» **Work instruction**: Using the word "templates" as the filter, copy each matching line from the records.

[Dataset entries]
════════════════════

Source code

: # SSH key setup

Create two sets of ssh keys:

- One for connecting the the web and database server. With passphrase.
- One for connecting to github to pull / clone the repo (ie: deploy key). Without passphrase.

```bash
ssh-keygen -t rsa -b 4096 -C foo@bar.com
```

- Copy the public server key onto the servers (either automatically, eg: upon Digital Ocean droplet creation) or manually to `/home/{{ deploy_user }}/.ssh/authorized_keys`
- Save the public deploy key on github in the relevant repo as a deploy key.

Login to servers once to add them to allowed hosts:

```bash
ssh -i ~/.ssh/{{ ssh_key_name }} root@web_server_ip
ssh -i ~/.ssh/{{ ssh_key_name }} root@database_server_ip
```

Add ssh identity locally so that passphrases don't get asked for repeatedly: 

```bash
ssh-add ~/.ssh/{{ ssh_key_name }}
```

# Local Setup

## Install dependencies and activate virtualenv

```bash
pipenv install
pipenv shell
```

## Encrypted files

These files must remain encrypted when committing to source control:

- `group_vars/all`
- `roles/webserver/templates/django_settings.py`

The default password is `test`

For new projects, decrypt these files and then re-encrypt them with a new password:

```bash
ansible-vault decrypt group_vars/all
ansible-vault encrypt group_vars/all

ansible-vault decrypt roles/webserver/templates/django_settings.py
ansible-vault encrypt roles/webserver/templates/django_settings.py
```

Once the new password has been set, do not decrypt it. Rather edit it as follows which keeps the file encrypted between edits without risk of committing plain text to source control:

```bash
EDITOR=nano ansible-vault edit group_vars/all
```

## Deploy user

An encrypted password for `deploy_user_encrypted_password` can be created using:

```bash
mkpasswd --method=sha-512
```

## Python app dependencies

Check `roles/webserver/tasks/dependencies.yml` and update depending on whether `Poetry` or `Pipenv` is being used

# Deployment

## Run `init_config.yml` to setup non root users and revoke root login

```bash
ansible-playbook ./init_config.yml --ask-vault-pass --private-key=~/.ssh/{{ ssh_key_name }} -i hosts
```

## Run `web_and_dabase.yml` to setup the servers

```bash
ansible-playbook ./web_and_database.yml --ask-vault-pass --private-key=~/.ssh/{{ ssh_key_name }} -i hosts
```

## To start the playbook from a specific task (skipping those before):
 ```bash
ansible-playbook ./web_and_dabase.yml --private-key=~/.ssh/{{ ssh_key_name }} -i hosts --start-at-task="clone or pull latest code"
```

════════════════════

» **Expected answer**:
- `roles/webserver/templates/django_settings.py`
ansible-vault decrypt roles/webserver/templates/django_settings.py
ansible-vault encrypt roles/webserver/templates/django_settings.py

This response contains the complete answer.